■ **Your instructions**:
Search the records below for the line containing "Process Life Cycle". Output that line and all later lines exactly; output nothing else.

Data records:
+++

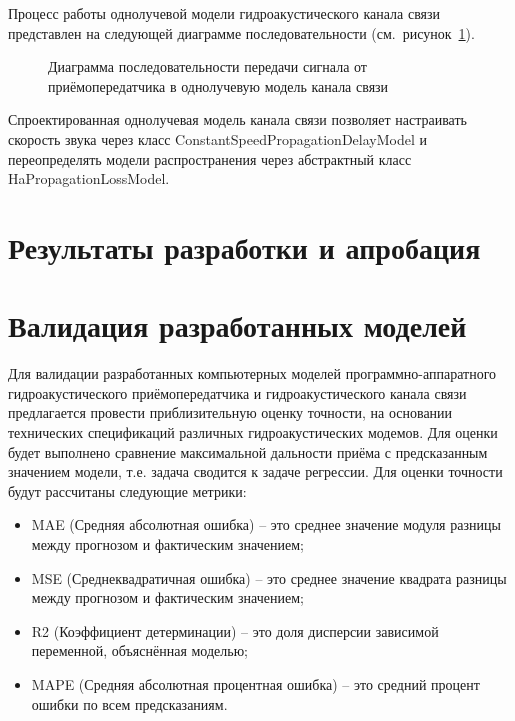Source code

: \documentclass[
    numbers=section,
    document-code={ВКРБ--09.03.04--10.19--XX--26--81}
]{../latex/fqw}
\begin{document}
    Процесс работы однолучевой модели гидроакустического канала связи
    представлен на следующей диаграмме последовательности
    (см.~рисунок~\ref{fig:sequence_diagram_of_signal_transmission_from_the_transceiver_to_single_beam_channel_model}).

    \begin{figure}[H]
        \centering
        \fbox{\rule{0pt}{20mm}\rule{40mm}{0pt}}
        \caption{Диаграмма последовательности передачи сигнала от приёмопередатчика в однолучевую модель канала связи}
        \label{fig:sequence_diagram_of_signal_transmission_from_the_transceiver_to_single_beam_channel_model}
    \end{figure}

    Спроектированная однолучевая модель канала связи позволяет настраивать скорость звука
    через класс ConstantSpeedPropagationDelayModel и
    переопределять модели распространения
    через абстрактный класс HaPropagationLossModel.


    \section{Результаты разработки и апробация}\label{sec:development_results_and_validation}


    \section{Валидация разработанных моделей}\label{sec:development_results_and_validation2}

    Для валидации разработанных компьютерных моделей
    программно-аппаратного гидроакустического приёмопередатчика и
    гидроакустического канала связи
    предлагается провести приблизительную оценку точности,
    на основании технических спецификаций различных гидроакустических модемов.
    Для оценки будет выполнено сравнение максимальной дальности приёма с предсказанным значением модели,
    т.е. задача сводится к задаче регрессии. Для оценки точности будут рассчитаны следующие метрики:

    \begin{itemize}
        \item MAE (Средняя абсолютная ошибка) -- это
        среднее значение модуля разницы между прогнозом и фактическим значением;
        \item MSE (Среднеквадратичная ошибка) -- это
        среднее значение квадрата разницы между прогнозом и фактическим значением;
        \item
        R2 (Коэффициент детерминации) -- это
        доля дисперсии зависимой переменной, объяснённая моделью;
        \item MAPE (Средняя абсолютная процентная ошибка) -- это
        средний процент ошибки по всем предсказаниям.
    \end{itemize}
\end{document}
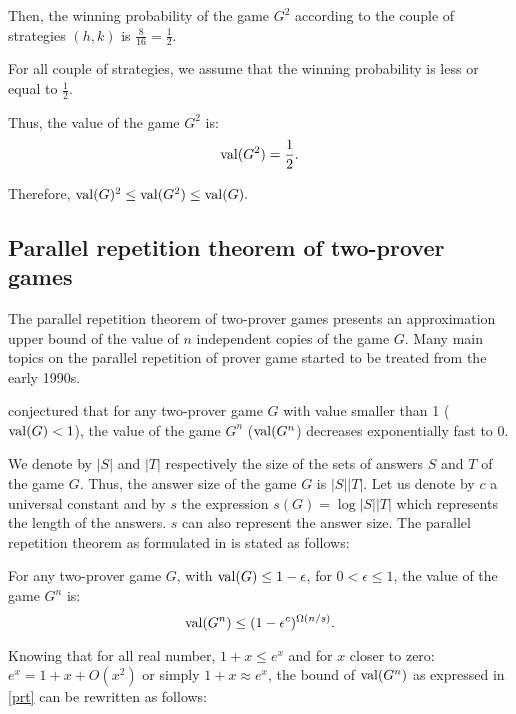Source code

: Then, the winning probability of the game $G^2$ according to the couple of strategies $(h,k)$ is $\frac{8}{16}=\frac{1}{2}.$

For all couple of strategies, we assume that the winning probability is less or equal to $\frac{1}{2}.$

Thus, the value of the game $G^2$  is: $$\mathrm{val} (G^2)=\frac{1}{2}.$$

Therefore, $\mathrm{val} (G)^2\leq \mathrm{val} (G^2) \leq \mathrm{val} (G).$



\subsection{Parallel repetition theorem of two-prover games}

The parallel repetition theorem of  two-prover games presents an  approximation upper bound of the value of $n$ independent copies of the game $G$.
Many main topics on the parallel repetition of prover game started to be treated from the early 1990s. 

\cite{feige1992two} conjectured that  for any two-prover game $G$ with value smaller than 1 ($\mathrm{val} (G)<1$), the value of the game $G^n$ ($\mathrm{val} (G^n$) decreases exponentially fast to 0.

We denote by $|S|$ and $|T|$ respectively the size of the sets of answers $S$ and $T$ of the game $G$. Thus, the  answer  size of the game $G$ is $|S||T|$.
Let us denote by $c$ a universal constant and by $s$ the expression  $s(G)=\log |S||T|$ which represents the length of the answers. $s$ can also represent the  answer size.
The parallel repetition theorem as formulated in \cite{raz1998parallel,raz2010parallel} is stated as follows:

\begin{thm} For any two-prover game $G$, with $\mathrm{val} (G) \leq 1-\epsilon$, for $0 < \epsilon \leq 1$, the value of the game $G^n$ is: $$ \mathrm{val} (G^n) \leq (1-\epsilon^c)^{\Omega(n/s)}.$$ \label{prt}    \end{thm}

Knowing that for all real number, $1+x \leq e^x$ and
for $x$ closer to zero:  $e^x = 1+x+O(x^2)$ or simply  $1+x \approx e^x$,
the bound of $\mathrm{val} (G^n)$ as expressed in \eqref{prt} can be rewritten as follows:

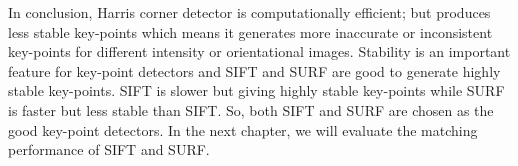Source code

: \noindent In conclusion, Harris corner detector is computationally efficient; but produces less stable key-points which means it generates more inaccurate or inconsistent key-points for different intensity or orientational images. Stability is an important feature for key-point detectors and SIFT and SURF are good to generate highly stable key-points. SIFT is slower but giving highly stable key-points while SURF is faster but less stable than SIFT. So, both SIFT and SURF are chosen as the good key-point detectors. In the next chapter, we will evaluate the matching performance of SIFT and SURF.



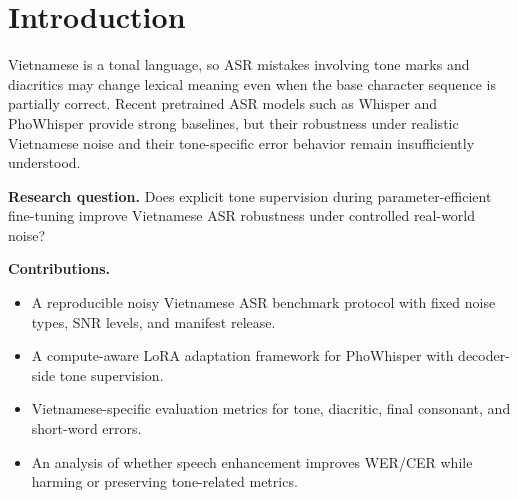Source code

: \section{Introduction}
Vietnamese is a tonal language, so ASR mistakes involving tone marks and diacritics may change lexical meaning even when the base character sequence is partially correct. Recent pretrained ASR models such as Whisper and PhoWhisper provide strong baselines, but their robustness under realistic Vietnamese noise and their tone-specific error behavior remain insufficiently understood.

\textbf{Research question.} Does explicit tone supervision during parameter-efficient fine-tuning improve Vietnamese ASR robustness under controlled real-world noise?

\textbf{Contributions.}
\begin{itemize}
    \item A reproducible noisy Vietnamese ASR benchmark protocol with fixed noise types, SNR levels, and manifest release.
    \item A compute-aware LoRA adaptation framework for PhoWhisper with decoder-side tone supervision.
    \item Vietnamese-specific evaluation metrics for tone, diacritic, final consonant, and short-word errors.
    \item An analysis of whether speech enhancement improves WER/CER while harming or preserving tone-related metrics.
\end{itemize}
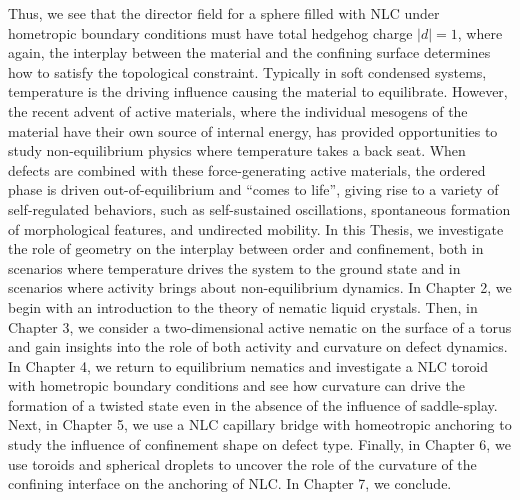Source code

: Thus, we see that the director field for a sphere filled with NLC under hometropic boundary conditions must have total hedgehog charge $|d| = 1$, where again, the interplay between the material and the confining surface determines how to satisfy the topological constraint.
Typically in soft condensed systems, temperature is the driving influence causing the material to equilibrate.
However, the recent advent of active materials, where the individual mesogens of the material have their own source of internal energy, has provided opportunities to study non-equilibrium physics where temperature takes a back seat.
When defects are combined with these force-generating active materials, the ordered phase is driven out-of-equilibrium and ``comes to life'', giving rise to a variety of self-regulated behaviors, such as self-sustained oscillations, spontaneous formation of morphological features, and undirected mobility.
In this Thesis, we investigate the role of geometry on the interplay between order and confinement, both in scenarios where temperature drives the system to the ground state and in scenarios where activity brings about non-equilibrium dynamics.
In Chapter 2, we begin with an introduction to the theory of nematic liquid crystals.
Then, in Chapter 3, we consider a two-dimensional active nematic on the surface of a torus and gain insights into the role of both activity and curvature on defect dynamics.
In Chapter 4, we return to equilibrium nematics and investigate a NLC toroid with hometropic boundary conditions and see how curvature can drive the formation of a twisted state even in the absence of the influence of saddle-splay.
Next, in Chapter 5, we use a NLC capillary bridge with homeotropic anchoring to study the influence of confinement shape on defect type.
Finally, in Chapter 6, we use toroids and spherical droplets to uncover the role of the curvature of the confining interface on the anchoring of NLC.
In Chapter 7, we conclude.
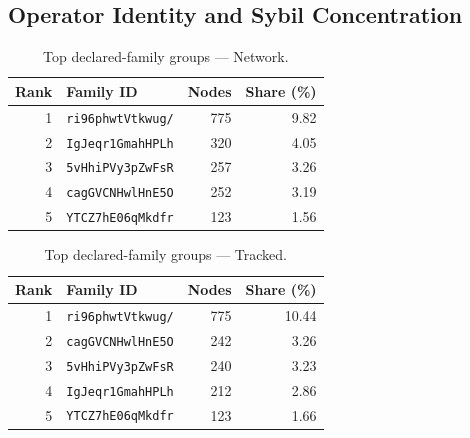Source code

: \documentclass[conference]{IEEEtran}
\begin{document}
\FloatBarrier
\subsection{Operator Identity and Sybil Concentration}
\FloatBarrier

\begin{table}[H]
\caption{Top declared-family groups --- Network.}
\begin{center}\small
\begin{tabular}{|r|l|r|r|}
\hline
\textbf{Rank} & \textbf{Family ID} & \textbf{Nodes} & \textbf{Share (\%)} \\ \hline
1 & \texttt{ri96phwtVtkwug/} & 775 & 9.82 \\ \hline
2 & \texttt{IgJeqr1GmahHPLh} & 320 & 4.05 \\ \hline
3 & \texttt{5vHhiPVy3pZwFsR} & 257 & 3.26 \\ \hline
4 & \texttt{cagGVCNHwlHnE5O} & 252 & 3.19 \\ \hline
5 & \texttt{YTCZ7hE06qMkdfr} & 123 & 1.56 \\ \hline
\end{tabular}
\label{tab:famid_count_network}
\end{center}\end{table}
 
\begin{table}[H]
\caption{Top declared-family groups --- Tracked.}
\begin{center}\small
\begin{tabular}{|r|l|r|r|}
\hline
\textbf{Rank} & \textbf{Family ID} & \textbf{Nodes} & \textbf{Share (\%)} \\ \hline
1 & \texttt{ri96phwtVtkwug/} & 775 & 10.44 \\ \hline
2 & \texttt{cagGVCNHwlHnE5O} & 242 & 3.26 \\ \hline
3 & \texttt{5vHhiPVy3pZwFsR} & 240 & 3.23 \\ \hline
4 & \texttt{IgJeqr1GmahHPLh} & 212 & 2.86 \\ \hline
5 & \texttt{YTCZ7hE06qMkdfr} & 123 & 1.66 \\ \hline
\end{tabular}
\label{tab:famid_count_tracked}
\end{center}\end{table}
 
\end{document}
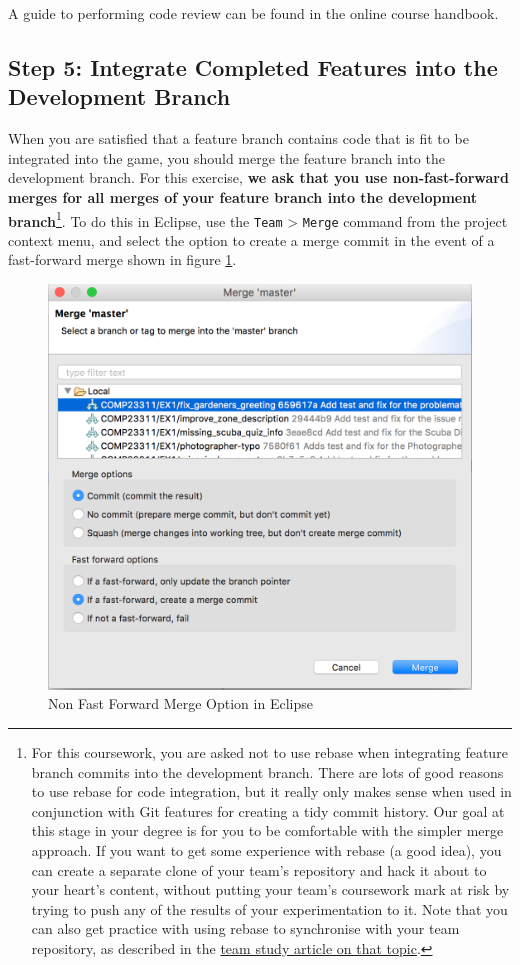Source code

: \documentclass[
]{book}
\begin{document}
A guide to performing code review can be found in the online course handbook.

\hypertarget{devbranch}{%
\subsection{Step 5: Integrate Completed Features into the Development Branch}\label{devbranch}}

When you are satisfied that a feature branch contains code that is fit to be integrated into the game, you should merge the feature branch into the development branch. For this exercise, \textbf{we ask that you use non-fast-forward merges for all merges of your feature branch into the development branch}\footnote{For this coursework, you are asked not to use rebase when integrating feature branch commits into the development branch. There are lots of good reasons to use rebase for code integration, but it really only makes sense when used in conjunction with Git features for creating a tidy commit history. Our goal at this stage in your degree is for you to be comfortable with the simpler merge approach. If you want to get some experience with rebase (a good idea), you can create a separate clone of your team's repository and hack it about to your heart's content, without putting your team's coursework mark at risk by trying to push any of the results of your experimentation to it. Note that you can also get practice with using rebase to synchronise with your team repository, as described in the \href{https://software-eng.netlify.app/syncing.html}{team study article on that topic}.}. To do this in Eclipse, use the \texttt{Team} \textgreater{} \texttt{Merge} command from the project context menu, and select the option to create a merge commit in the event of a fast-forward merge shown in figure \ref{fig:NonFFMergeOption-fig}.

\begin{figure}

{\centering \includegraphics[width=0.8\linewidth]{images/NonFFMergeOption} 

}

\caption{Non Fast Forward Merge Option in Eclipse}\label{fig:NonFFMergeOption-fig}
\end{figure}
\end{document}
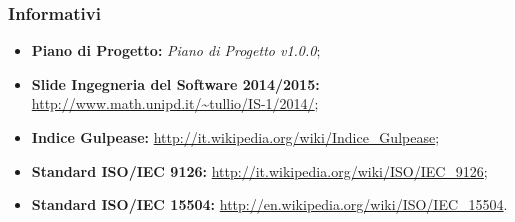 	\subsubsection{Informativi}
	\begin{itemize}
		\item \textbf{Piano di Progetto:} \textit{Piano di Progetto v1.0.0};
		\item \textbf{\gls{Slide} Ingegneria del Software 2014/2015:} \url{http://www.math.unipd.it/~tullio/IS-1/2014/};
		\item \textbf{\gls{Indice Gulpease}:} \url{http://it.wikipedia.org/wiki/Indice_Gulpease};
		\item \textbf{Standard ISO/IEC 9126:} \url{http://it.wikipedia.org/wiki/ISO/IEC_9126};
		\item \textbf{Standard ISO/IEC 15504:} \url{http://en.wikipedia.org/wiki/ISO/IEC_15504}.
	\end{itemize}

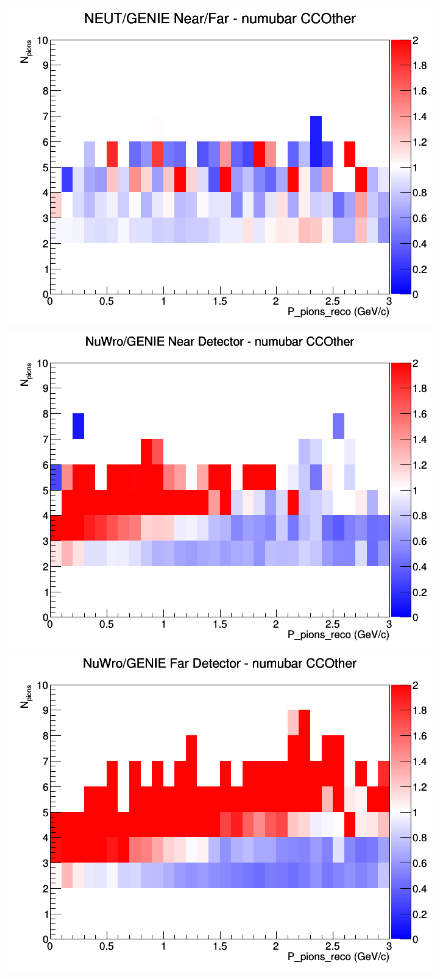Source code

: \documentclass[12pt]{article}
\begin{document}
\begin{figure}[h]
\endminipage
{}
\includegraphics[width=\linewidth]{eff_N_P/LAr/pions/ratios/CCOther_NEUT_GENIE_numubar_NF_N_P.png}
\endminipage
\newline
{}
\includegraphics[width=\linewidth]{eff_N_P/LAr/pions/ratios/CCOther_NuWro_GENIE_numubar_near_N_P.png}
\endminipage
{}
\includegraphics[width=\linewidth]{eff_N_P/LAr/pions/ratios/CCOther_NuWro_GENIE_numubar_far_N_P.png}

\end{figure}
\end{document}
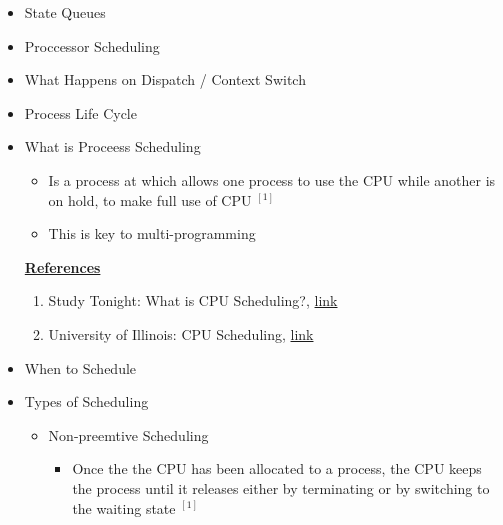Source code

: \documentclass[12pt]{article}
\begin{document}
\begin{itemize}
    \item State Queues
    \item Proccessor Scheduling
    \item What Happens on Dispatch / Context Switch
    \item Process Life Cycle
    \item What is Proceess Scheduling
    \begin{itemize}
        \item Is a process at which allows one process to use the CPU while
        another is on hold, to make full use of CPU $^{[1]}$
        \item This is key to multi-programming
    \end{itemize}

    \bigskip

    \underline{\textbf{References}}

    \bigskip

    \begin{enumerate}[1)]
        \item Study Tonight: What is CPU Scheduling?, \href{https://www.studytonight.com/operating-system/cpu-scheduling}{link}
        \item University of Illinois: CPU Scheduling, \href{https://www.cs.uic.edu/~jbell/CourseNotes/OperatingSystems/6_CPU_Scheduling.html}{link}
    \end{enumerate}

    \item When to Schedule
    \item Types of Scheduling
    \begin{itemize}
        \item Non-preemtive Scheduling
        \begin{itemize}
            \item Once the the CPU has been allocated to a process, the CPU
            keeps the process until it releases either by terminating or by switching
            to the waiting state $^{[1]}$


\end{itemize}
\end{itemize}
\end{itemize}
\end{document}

+++

■ **Written response**:
    \item Process Life Cycle
    \item What is Proceess Scheduling
    \begin{itemize}
        \item Is a process at which allows one process to use the CPU while
        another is on hold, to make full use of CPU $^{[1]}$
        \item This is key to multi-programming
    \end{itemize}

    \bigskip

    \underline{\textbf{References}}

    \bigskip

    \begin{enumerate}[1)]
        \item Study Tonight: What is CPU Scheduling?, \href{https://www.studytonight.com/operating-system/cpu-scheduling}{link}
        \item University of Illinois: CPU Scheduling, \href{https://www.cs.uic.edu/~jbell/CourseNotes/OperatingSystems/6_CPU_Scheduling.html}{link}
    \end{enumerate}

    \item When to Schedule
    \item Types of Scheduling
    \begin{itemize}
        \item Non-preemtive Scheduling
        \begin{itemize}
            \item Once the the CPU has been allocated to a process, the CPU
            keeps the process until it releases either by terminating or by switching
            to the waiting state $^{[1]}$


\end{itemize}
\end{itemize}
\end{itemize}
\end{document}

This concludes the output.